#### TASK
Stop at the line containing "First, you need": every line of the listing from the first up to that one must be set down exactly.
***** DATA SHOWN
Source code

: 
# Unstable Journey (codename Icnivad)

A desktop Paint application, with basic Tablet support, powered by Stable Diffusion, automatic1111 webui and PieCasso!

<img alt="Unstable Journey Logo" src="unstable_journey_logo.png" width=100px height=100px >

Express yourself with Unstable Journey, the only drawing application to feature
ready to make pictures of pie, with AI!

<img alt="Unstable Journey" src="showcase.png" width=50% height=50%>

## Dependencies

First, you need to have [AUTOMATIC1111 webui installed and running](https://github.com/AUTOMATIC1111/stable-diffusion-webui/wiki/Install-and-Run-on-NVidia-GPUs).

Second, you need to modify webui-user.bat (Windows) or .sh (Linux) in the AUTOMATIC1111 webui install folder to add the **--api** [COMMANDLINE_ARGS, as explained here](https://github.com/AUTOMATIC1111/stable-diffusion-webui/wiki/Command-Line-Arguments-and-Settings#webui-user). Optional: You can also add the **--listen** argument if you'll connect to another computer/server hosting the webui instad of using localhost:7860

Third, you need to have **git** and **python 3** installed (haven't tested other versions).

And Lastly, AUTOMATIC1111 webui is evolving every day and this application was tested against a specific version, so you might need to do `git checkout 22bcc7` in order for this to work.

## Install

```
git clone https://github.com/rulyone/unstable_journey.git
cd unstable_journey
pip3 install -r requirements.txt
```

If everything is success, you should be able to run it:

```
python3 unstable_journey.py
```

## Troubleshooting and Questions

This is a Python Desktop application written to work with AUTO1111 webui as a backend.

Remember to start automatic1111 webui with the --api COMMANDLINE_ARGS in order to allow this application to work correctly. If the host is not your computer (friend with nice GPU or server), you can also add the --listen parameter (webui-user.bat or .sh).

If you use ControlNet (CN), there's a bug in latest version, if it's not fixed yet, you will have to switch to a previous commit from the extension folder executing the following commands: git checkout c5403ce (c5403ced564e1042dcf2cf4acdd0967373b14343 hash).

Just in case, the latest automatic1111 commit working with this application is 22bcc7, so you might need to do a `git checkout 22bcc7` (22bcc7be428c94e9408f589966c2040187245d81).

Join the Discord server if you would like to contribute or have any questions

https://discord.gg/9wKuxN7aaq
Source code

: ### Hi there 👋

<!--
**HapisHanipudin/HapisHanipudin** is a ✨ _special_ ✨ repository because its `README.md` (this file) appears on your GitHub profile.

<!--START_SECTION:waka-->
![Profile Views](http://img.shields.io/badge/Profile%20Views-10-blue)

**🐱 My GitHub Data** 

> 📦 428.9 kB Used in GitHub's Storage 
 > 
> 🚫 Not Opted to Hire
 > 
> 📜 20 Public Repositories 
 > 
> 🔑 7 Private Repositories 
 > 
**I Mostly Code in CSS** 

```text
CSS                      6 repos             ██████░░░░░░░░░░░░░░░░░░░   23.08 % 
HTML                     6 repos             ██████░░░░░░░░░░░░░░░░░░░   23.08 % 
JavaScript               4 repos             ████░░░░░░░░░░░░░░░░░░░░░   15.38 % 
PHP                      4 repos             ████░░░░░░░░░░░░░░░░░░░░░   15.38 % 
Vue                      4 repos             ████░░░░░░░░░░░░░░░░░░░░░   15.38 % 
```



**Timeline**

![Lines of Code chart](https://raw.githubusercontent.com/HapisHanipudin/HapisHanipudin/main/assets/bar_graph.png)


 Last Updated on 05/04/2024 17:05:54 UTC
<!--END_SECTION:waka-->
**********
#### TASK SOLUTION
Source code

: 
# Unstable Journey (codename Icnivad)

A desktop Paint application, with basic Tablet support, powered by Stable Diffusion, automatic1111 webui and PieCasso!

<img alt="Unstable Journey Logo" src="unstable_journey_logo.png" width=100px height=100px >

Express yourself with Unstable Journey, the only drawing application to feature
ready to make pictures of pie, with AI!

<img alt="Unstable Journey" src="showcase.png" width=50% height=50%>

## Dependencies

First, you need to have [AUTOMATIC1111 webui installed and running](https://github.com/AUTOMATIC1111/stable-diffusion-webui/wiki/Install-and-Run-on-NVidia-GPUs).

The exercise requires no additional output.